Branch: refs/heads/master
Commit: 4b1196257070a1ab788372f03725dc0425567a63
Parents: da35341
Author: Josh Elser <el...@apache.org>
Authored: Wed Jan 21 21:00:16 2015 -0500
Committer: Josh Elser <el...@apache.org>
Committed: Wed Jan 21 21:00:16 2015 -0500

----------------------------------------------------------------------
 docs/src/main/asciidoc/chapters/replication.txt | 34 +++++++++-----------
 1 file changed, 15 insertions(+), 19 deletions(-)
----------------------------------------------------------------------


http://git-wip-us.apache.org/repos/asf/accumulo/blob/4b119625/docs/src/main/asciidoc/chapters/replication.txt
----------------------------------------------------------------------
diff --git a/docs/src/main/asciidoc/chapters/replication.txt b/docs/src/main/asciidoc/chapters/replication.txt
index 5d24649..48f6ffa 100644
--- a/docs/src/main/asciidoc/chapters/replication.txt
+++ b/docs/src/main/asciidoc/chapters/replication.txt
@@ -362,22 +362,18 @@ While there are changes that could be made to the replication implementation whi
 presently, it is not recommended to configure Iterators or Combiners which are not idempotent to support cases where
 inaccuracy of aggregations is not acceptable.
 
-==== Server-Assigned Timestamps
-
-Accumulo has the ability to, when not provided by the client, assign a timestamp to updates made to a table. This is a
-very useful feature as it reduces the amount of code a client must write and also gives some notion of ordering to the
-updates that were made to a table (in addition to some solving some very problematic Accumulo implementation details).

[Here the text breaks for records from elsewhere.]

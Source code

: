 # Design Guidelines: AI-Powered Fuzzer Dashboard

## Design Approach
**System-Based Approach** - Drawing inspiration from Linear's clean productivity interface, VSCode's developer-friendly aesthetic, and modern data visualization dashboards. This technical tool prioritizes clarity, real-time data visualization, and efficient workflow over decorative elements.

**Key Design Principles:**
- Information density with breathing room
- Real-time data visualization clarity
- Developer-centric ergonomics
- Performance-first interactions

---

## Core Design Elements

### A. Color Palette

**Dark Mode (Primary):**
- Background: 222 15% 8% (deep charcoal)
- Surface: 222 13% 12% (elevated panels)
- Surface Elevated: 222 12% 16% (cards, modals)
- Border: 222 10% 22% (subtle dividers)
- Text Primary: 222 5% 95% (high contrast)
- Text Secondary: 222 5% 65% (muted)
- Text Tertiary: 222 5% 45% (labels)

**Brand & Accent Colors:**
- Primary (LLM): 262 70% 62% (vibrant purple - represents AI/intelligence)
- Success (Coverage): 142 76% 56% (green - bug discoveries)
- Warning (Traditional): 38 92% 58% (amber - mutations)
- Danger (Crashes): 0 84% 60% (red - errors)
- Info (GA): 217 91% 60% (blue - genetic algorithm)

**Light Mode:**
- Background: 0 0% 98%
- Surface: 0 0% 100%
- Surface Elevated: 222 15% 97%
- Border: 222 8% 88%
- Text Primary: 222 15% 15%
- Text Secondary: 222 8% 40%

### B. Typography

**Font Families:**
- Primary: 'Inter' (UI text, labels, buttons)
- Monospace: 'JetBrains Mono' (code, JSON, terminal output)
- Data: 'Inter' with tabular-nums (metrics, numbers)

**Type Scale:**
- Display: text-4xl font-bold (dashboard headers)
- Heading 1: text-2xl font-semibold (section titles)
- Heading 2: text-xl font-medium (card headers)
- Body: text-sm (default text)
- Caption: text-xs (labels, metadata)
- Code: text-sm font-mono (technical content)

-However, replicating Mutations that were created with a server-assigned timestamp can be very problematic. To understand
-this, we must first start at the BatchWriter.
-
-To allow for efficient ingest into Accumulo, the BatchWriter will collect many mutations, group them into batches and
-send them to the correct server to be applied to the appropriate Tablet. For each Mutation in that batch that the server
-receives, the server will set a timestamp that is at least as large as the last timestamp (to account for clock skew). In short,
-this means that all of the Mutations in this batch will get the same timestamp and be deduplicated in a certain order
-via the in-memory map and recorded in the write-ahead log.
-
-The problem is that these updates could be replayed on the remote in different commit sessions, which means that they
-could result in different RFiles on disk (separate minor-compactions). Because of this, mutations with server-assigned
-timestamps which are written within the same batch have the possibility to be applied in a different order on a peer. In
-the case where a user might submit multiple updates for the same Key in rapid succession, the user should ensure proper
-timestamps are set at the client.
+==== Duplicate Keys
+
+In Accumulo, when more than one key exists that are exactly the same, keys that are equal down to the timestamp,
+the retained value is non-deterministic. Replication introduces another level of non-determinism in this case.
+For a table that is being replicated and has multiple equal keys with different values inserted into it, the final
+value in that table on the primary instance is not guaranteed to be the final value on all replicas.
+
+For example, say the values that were inserted on the primary instance were +value1+ and +value2+ and the final
+value was +value1+, it is not guaranteed that all replicas will have +value1+ like the primary. The final value is
+non-deterministic for each instance.
+
+As is the recommendation without replication enabled, if multiple values for the same key (sans timestamp) are written to
+Accumulo, it is strongly recommended that the value in the timestamp properly reflects the intended version by
+the client. That is to say, newer values inserted into the table should have larger timestamps. If the time between
+writing updates to the same key is significant (order minutes), this concern can likely be ignored.